::: MATERIALS PROVIDED :::

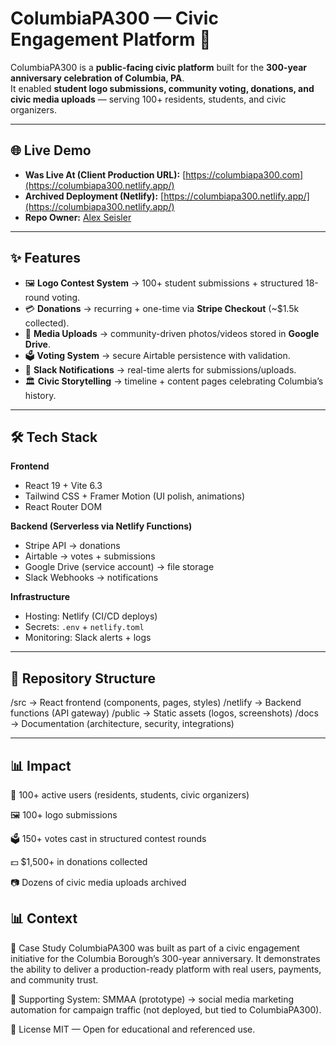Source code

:# ColumbiaPA300 — Civic Engagement Platform 🎉

ColumbiaPA300 is a **public-facing civic platform** built for the **300-year anniversary celebration of Columbia, PA**.  
It enabled **student logo submissions, community voting, donations, and civic media uploads** — serving 100+ residents, students, and civic organizers.

---

## 🌐 Live Demo

- **Was Live At (Client Production URL):** [https://columbiapa300.com](https://columbiapa300.netlify.app/)  
- **Archived Deployment (Netlify):** [https://columbiapa300.netlify.app/](https://columbiapa300.netlify.app/)  
- **Repo Owner:** [Alex Seisler](https://github.com/AlexSeisler)

---

## ✨ Features

- 🖼️ **Logo Contest System** → 100+ student submissions + structured 18-round voting.  
- 💳 **Donations** → recurring + one-time via **Stripe Checkout** (~$1.5k collected).  
- 📂 **Media Uploads** → community-driven photos/videos stored in **Google Drive**.  
- 🗳️ **Voting System** → secure Airtable persistence with validation.  
- 📢 **Slack Notifications** → real-time alerts for submissions/uploads.  
- 🏛️ **Civic Storytelling** → timeline + content pages celebrating Columbia’s history.

---

## 🛠 Tech Stack

**Frontend**
- React 19 + Vite 6.3  
- Tailwind CSS + Framer Motion (UI polish, animations)  
- React Router DOM  

**Backend (Serverless via Netlify Functions)**
- Stripe API → donations  
- Airtable → votes + submissions  
- Google Drive (service account) → file storage  
- Slack Webhooks → notifications  

**Infrastructure**
- Hosting: Netlify (CI/CD deploys)  
- Secrets: `.env` + `netlify.toml`  
- Monitoring: Slack alerts + logs  

---

## 📂 Repository Structure

/src → React frontend (components, pages, styles)
/netlify → Backend functions (API gateway)
/public → Static assets (logos, screenshots)
/docs → Documentation (architecture, security, integrations)


---

## 📊 Impact

👥 100+ active users (residents, students, civic organizers)

🖼️ 100+ logo submissions

🗳️ 150+ votes cast in structured contest rounds

💵 $1,500+ in donations collected

📷 Dozens of civic media uploads archived

## 📊 Context

📜 Case Study
ColumbiaPA300 was built as part of a civic engagement initiative for the Columbia Borough’s 300-year anniversary.
It demonstrates the ability to deliver a production-ready platform with real users, payments, and community trust.

📌 Supporting System: SMMAA (prototype) → social media marketing automation for campaign traffic (not deployed, but tied to ColumbiaPA300).

📄 License
MIT — Open for educational and referenced use.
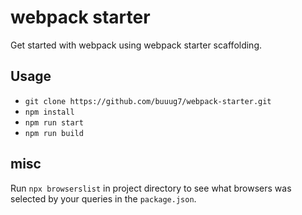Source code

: # webpack starter

Get started with webpack using webpack starter scaffolding.

## Usage

- `git clone https://github.com/buuug7/webpack-starter.git`
- `npm install`
- `npm run start`
- `npm run build`

## misc

Run `npx browserslist` in project directory to see what browsers was selected by your queries in the `package.json`.
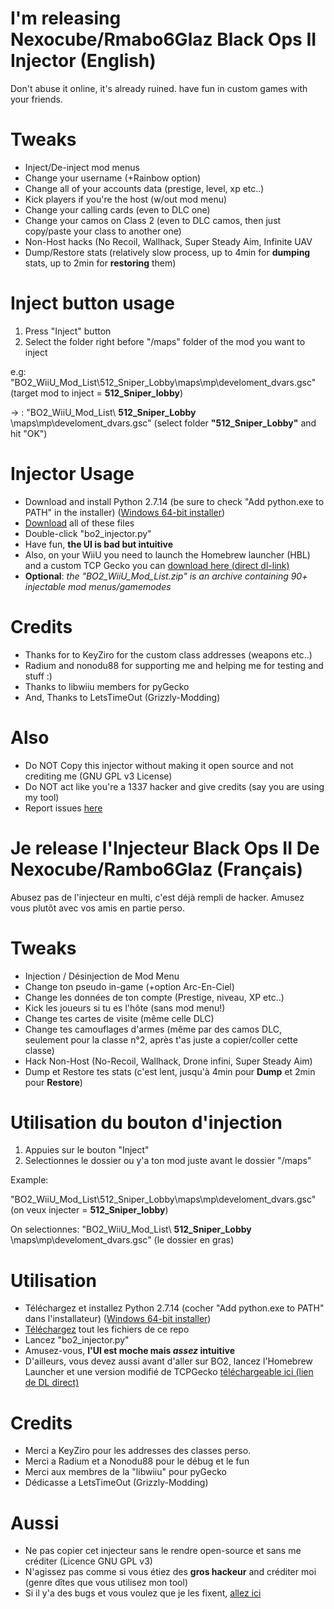# I'm releasing Nexocube/Rmabo6Glaz Black Ops II Injector (English)

Don't abuse it online, it's already ruined. have fun in custom games with your friends.

# Tweaks

- Inject/De-inject mod menus
- Change your username (+Rainbow option)
- Change all of your accounts data (prestige, level, xp etc..)
- Kick players if you're the host (w/out mod menu)
- Change your calling cards (even to DLC one)
- Change your camos on Class 2 (even to DLC camos,  then just copy/paste your class to another one)
- Non-Host hacks (No Recoil, Wallhack, Super Steady Aim, Infinite UAV
- Dump/Restore stats (relatively slow process, up to 4min for **dumping** stats, up to 2min for **restoring** them)

# Inject button usage

1) Press "Inject" button
2) Select the folder right before "/maps" folder of the mod you want to inject

e.g: "BO2_WiiU_Mod_List\512_Sniper_Lobby\maps\mp\develoment_dvars.gsc" (target mod to inject = **512_Sniper_lobby**)

-> : "BO2_WiiU_Mod_List\ **512_Sniper_Lobby** \maps\mp\develoment_dvars.gsc" (select folder **"512_Sniper_Lobby"** and hit "OK")

# Injector Usage

- Download and install Python 2.7.14 (be sure to check "Add python.exe to PATH" in the installer) ([Windows 64-bit installer](https://www.python.org/ftp/python/2.7.14/python-2.7.14.amd64.msi))
- [Download](https://github.com/NexoDevelopment/WiiU_BO2_Injector_FULLVER/releases) all of these files 
- Double-click "bo2_injector.py"
- Have fun, **the UI is bad but intuitive**
- Also, on your WiiU you need to launch the Homebrew launcher (HBL) and a custom TCP Gecko you can [download here (direct dl-link)](https://github.com/wj444/tcpgecko/blob/master/tcpgecko.elf?raw=true)
- **Optional**: *the "BO2_WiiU_Mod_List.zip" is an archive containing 90+ injectable mod menus/gamemodes*

# Credits

- Thanks for to KeyZiro for the custom class addresses (weapons etc..)
- Radium and nonodu88 for supporting me and helping me for testing and stuff :)
- Thanks to libwiiu members for pyGecko
- And, Thanks to LetsTimeOut (Grizzly-Modding)

# Also

- Do NOT Copy this injector without making it open source and not crediting me (GNU GPL v3 License)
- Do NOT act like you're a 1337 hacker and give credits (say you are using my tool)
- Report issues [here](https://github.com/NexoDevelopment/WiiU_BO2_Injector_FULLVER/issues)




# Je release l'Injecteur Black Ops II De Nexocube/Rambo6Glaz (Français)

Abusez pas de l'injecteur en multi, c'est déjà rempli de hacker. Amusez vous plutôt avec vos amis en partie perso.

# Tweaks

- Injection / Désinjection de Mod Menu
- Change ton pseudo in-game (+option Arc-En-Ciel)
- Change les données de ton compte (Prestige, niveau, XP etc..)
- Kick les joueurs si tu es l'hôte (sans mod menu!)
- Change tes cartes de visite (même celle DLC)
- Change tes camouflages d'armes (même par des camos DLC, seulement pour la classe n°2, après t'as juste a copier/coller cette classe)
- Hack Non-Host (No-Recoil, Wallhack, Drone infini, Super Steady Aim)
- Dump et Restore tes stats (c'est lent, jusqu'à 4min pour **Dump** et 2min pour **Restore**)

# Utilisation du bouton d'injection

1) Appuies sur le bouton "Inject"
2) Selectionnes le dossier ou y'a ton mod juste avant le dossier "/maps"

Example:

"BO2_WiiU_Mod_List\512_Sniper_Lobby\maps\mp\develoment_dvars.gsc" (on veux injecter = **512_Sniper_lobby**)

On selectionnes: "BO2_WiiU_Mod_List\ **512_Sniper_Lobby** \maps\mp\develoment_dvars.gsc" (le dossier en gras)

# Utilisation

- Téléchargez et installez Python 2.7.14 (cocher "Add python.exe to PATH" dans l'installateur) ([Windows 64-bit installer](https://www.python.org/ftp/python/2.7.14/python-2.7.14.amd64.msi))
- [Téléchargez](https://github.com/NexoDevelopment/WiiU_BO2_Injector_FULLVER/releases) tout les fichiers de ce repo
- Lancez "bo2_injector.py"
- Amusez-vous, **l'UI est moche mais *assez* intuitive**
- D'ailleurs, vous devez aussi avant d'aller sur BO2, lancez l'Homebrew Launcher et une version modifié de TCPGecko [téléchargeable ici (lien de DL direct)](https://github.com/wj444/tcpgecko/blob/master/tcpgecko.elf?raw=true)

# Credits

- Merci a KeyZiro pour les addresses des classes perso.
- Merci a Radium et a Nonodu88 pour le débug et le fun
- Merci aux membres de la "libwiiu" pour pyGecko
- Dédicasse a LetsTimeOut (Grizzly-Modding)

# Aussi

- Ne pas copier cet injecteur sans le rendre open-source et sans me créditer (Licence GNU GPL v3)
- N'agissez pas comme si vous étiez des **gros hackeur** and créditer moi (genre dîtes que vous utilisez mon tool)
- Si il y'a des bugs et vous voulez que je les fixent, [allez ici](https://github.com/NexoDevelopment/WiiU_BO2_Injector_FULLVER/issues)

:::

INSTRUCTIONS TO FOLLOW:
Leave out the pictures. Transcribe only the lines above, from the first through the one that contains "## 🌐 Live Demo".

FINISHED EXERCISE:
Source code

:# ColumbiaPA300 — Civic Engagement Platform 🎉

ColumbiaPA300 is a **public-facing civic platform** built for the **300-year anniversary celebration of Columbia, PA**.  
It enabled **student logo submissions, community voting, donations, and civic media uploads** — serving 100+ residents, students, and civic organizers.

---

## 🌐 Live Demo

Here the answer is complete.